*WORK REQUEST:* Begin with the first line of the entries below. Copy each line exactly, stopping after the one that contains "[Babel](https://babeljs.io/) for Fast Refresh".

"""

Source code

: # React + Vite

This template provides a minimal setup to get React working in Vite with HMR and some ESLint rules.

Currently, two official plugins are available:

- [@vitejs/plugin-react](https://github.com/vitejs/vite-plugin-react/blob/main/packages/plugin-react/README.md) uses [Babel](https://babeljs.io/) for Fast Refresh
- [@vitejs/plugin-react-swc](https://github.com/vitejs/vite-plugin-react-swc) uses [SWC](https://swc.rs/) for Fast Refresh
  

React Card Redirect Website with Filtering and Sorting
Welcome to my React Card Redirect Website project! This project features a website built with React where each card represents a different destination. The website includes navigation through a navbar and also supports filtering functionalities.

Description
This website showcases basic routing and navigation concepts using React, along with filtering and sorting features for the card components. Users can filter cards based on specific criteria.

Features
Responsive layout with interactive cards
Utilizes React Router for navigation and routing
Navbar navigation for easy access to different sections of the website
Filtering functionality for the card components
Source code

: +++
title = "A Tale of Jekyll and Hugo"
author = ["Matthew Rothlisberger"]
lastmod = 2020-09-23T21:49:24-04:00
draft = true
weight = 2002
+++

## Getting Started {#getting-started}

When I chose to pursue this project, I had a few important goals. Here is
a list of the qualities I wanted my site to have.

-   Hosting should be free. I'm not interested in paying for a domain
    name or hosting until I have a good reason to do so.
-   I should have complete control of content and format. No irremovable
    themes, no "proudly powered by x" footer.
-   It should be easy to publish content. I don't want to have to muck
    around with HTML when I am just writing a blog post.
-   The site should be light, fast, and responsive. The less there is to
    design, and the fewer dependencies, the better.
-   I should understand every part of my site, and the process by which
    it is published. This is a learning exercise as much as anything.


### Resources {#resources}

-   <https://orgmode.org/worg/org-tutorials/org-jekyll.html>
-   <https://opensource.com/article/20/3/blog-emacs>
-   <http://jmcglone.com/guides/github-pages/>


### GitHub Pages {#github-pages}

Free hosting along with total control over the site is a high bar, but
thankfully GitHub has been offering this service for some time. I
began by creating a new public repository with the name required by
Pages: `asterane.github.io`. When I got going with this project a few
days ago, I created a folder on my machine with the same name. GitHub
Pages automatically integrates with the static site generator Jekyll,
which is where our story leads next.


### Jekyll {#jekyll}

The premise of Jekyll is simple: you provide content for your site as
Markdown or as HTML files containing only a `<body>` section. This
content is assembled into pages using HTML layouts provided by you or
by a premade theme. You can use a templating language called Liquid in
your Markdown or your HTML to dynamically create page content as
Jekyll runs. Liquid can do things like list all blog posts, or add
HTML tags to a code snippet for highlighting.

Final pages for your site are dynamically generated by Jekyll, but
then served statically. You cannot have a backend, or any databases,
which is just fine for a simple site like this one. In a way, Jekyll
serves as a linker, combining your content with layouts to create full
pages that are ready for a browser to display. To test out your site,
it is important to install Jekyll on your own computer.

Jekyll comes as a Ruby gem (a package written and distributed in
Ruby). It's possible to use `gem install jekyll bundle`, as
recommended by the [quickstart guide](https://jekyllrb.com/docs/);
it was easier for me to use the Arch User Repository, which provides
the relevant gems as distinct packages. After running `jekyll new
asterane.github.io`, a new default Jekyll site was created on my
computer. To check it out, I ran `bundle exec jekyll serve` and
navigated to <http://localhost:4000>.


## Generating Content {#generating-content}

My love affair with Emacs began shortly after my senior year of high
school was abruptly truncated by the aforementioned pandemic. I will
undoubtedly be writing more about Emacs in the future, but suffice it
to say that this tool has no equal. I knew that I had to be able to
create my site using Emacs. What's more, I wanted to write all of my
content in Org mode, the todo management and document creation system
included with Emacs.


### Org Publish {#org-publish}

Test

"""

*YOUR RESPONSE:*
Source code

: # React + Vite

This template provides a minimal setup to get React working in Vite with HMR and some ESLint rules.

Currently, two official plugins are available:

- [@vitejs/plugin-react](https://github.com/vitejs/vite-plugin-react/blob/main/packages/plugin-react/README.md) uses [Babel](https://babeljs.io/) for Fast Refresh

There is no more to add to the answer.